Ask Sidney Crosby, who famously scored the sudden-death winner in OT in the Vancouver Gold Medal match, what he would consider the pinnacle of his career. I’d suggest scoring the winning goal in the biggest match in his nation’s history would rank up there.
That is an opportunity that has been robbed of not only the North Americans who play in the NHL but also the Europeans. The chance for Tuukka Rask of the Boston Bruins to add to his medal haul at international level or for the Sedin twins of Sweden to finally win the gold that has eluded them thus far. Think about Christiano Erhoff of Germany, easily their best player. Ultimately, it is the players and the fans who are impacted the most.
It will be interesting to see whether top Europeans will leave the NHL altogether and join the KHL, Swedish or Swiss leagues in the run up to the 2018 Olympic Games, held in Pyeongchang, Korea, as has been muted. Other players will remain in the NHL but still travel and play for their national teams.

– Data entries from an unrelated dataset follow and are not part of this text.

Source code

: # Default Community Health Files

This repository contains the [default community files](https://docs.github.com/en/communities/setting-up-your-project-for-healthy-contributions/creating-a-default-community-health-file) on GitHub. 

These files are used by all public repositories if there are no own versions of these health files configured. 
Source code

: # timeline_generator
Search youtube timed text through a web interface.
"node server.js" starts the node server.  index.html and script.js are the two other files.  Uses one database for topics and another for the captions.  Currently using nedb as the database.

Players such as Ovechkin (Russia and Washington), one of the greatest players in the last 20 years, who has the backing of a supportive owner.

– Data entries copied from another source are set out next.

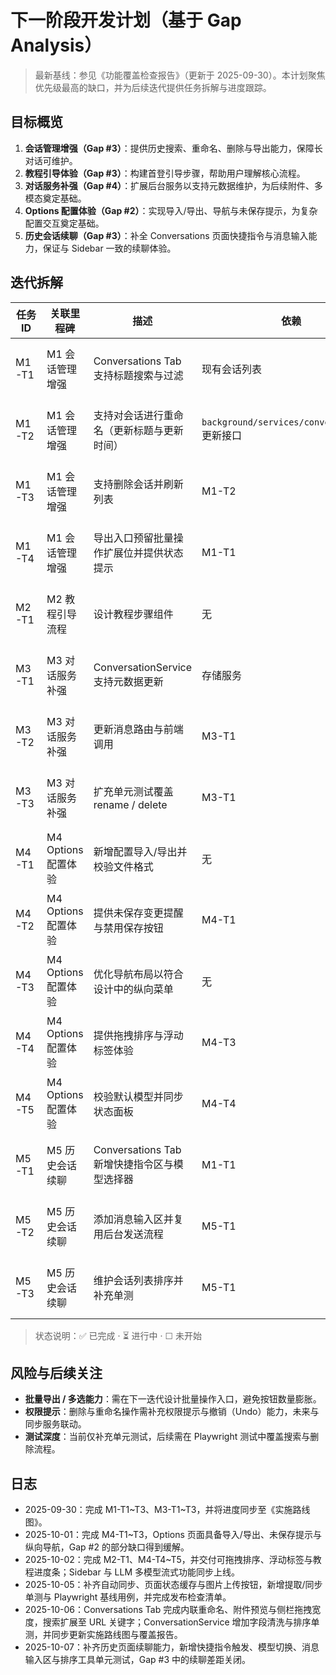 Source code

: # 下一阶段开发计划（基于 Gap Analysis）

> 最新基线：参见《功能覆盖检查报告》（更新于 2025-09-30）。本计划聚焦优先级最高的缺口，并为后续迭代提供任务拆解与进度跟踪。

## 目标概览

1. **会话管理增强（Gap #3）**：提供历史搜索、重命名、删除与导出能力，保障长对话可维护。
2. **教程引导体验（Gap #3）**：构建首登引导步骤，帮助用户理解核心流程。
3. **对话服务补强（Gap #4）**：扩展后台服务以支持元数据维护，为后续附件、多模态奠定基础。
4. **Options 配置体验（Gap #2）**：实现导入/导出、导航与未保存提示，为复杂配置交互奠定基础。
5. **历史会话续聊（Gap #3）**：补全 Conversations 页面快捷指令与消息输入能力，保证与 Sidebar 一致的续聊体验。

## 迭代拆解

| 任务 ID | 关联里程碑 | 描述 | 依赖 | 验收标准 | 状态 | 备注 |
| --- | --- | --- | --- | --- | --- | --- |
| M1-T1 | M1 会话管理增强 | Conversations Tab 支持标题搜索与过滤 | 现有会话列表 | 输入关键字可实时过滤列表；选中项在过滤后保持有效 | ✅ 已完成 | `tabs/conversations.tsx` 已实现 | 
| M1-T2 | M1 会话管理增强 | 支持对会话进行重命名（更新标题与更新时间） | `background/services/conversation.ts` 更新接口 | 后台返回最新标题；UI 显示即时更新；附带单测 | ✅ 已完成 | 新增 `conversation:update` 消息路由 |
| M1-T3 | M1 会话管理增强 | 支持删除会话并刷新列表 | M1-T2 | 删除后会话从列表移除，若删除选中项需自动切换 | ✅ 已完成 | 包含删除确认与错误提示 |
| M1-T4 | M1 会话管理增强 | 导出入口预留批量操作扩展位并提供状态提示 | M1-T1 | 按钮具备导出 loading 状态与错误提示 | ✅ 已完成 | 维持单个导出，后续扩展批量 |
| M2-T1 | M2 教程引导流程 | 设计教程步骤组件 | 无 | 教程页展示至少 3 个步骤，支持 CTA 跳转 | ✅ 已完成 | Tutorial Tab 新增进度条与 CTA |
| M3-T1 | M3 对话服务补强 | ConversationService 支持元数据更新 | 存储服务 | 提供 `updateMeta` 方法并更新 `updatedAt` | ✅ 已完成 | 已覆盖单测 |
| M3-T2 | M3 对话服务补强 | 更新消息路由与前端调用 | M3-T1 | 消息契约新增 `conversation:update`，UI 可调用 | ✅ 已完成 | |
| M3-T3 | M3 对话服务补强 | 扩充单元测试覆盖 rename / delete | M3-T1 | `pnpm test` 通过，新增断言 | ✅ 已完成 | |
| M4-T1 | M4 Options 配置体验 | 新增配置导入/导出并校验文件格式 | 无 | 支持 JSON 文件导入、导出，异常时给出错误提示 | ✅ 已完成 | `options/index.tsx` 新增工具栏 |
| M4-T2 | M4 Options 配置体验 | 提供未保存变更提醒与禁用保存按钮 | M4-T1 | 修改配置后显示提醒，保存后清除 | ✅ 已完成 | 依赖 `useOptionsStore` 的 `isDirty` 状态 |
| M4-T3 | M4 Options 配置体验 | 优化导航布局以符合设计中的纵向菜单 | 无 | 菜单支持活动态标记与键盘可达性 | ✅ 已完成 | `NavigationMenu` 更新 |
| M4-T4 | M4 Options 配置体验 | 提供拖拽排序与浮动标签体验 | M4-T3 | 模型/快捷指令支持拖拽排序、浮动标签输入与状态统计 | ✅ 已完成 | `ModelsPage`、`ShortcutsPage` 引入 DraggableList |
| M4-T5 | M4 Options 配置体验 | 校验默认模型并同步状态面板 | M4-T4 | 保存时自动选择有效默认模型并展示启用统计 | ✅ 已完成 | `useOptionsStore` 增加默认模型守护 |
| M5-T1 | M5 历史会话续聊 | Conversations Tab 新增快捷指令区与模型选择器 | M1-T1 | 可直接点击快捷指令触发续聊，模型下拉与 Sidebar 保持一致 | ✅ 已完成 | `tabs/conversations.tsx` 新增快捷指令区 |
| M5-T2 | M5 历史会话续聊 | 添加消息输入区并复用后台发送流程 | M5-T1 | 历史页面可直接输入消息并走 `conversation:append` | ✅ 已完成 | `tabs/conversations.tsx` 新增输入表单 |
| M5-T3 | M5 历史会话续聊 | 维护会话列表排序并补充单测 | M5-T1 | 续聊或重命名后会话置顶，单测覆盖排序工具 | ✅ 已完成 | `tabs/conversations-utils.ts` + `tests/unit/tabs.conversations-utils.spec.ts` |

> 状态说明：✅ 已完成 · ⏳ 进行中 · ☐ 未开始

## 风险与后续关注

- **批量导出 / 多选能力**：需在下一迭代设计批量操作入口，避免按钮数量膨胀。
- **权限提示**：删除与重命名操作需补充权限提示与撤销（Undo）能力，未来与同步服务联动。
- **测试深度**：当前仅补充单元测试，后续需在 Playwright 测试中覆盖搜索与删除流程。

## 日志

- 2025-09-30：完成 M1-T1~T3、M3-T1~T3，并将进度同步至《实施路线图》。
- 2025-10-01：完成 M4-T1~T3，Options 页面具备导入/导出、未保存提示与纵向导航，Gap #2 的部分缺口得到缓解。
- 2025-10-02：完成 M2-T1、M4-T4~T5，并交付可拖拽排序、浮动标签与教程进度条；Sidebar 与 LLM 多模型流式功能同步上线。
- 2025-10-05：补齐自动同步、页面状态缓存与图片上传按钮，新增提取/同步单测与 Playwright 基线用例，并完成发布检查清单。
- 2025-10-06：Conversations Tab 完成内联重命名、附件预览与侧栏拖拽宽度，搜索扩展至 URL 关键字；ConversationService 增加字段清洗与排序单测，并同步更新实施路线图与覆盖报告。
- 2025-10-07：补齐历史页面续聊能力，新增快捷指令触发、模型切换、消息输入区与排序工具单元测试，Gap #3 中的续聊差距关闭。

The NHL, alongside the NFL, is the worst league in North America for shooting itself in the foot and hurting the fans. The 2012-13 lockout was a nightmare for fans and players and turned people off the sport as the greed of the owners was put above the needs and wants of the fans and the players alike. This Olympic Hockey decision is another example of the owners’ greed hurting the fans and the players.
The Winter Olympics could be seen as an opportunity for the NHL. They could keep the league running without much of a problem. Teams have minor league affiliate players and rookies that could fill the void and get a few weeks worth of experience and evaluation time. More eyes are on Ice Hockey during the winter games than at any other time. People could be watching hockey for the first time and want more, directly benefitting the game and the pockets of the NHL owners.

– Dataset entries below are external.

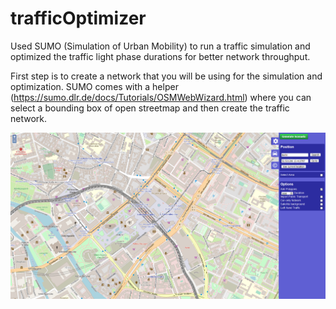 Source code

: # trafficOptimizer
Used SUMO (Simulation of Urban Mobility) to run a traffic simulation and optimized the traffic light phase durations for better network throughput. 

First step is to create a network that you will be using for the simulation and optimization. SUMO comes with a helper (https://sumo.dlr.de/docs/Tutorials/OSMWebWizard.html) where you can select a bounding box of open streetmap and then create the traffic network. 

![Alt text](imgs/Wz01.png?raw=true "OSMWebWizard Example")

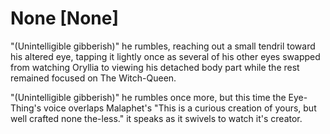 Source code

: # None [None]
"(Unintelligible gibberish)" he rumbles, reaching out a small tendril toward his altered eye, tapping it lightly once as several of his other eyes swapped from watching Oryllia to viewing his detached body part while the rest remained focused on The Witch-Queen.

"(Unintelligible gibberish)" he rumbles once more, but this time the Eye-Thing's voice overlaps Malaphet's "This is a curious creation of yours, but well crafted none the-less." it speaks as it swivels to watch it's creator.
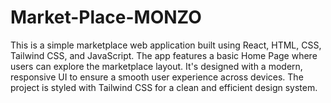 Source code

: # Market-Place-MONZO
This is a simple marketplace web application built using React, HTML, CSS, Tailwind CSS, and JavaScript. The app features a basic Home Page where users can explore the marketplace layout. It's designed with a modern, responsive UI to ensure a smooth user experience across devices. The project is styled with Tailwind CSS for a clean and efficient design system.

This is yet another short-sighted move by the NHL which does little to lift the mood of an increasingly frustrated fan base or player base. We are set to see a slew of Europeans and maybe some North Americans head to Korea regardless of the NHL’s decision which will bring its own particular brand of chaos.
Yet again the NHL knows what the right thing for the fans is. Yet again the NHL gets it wrong.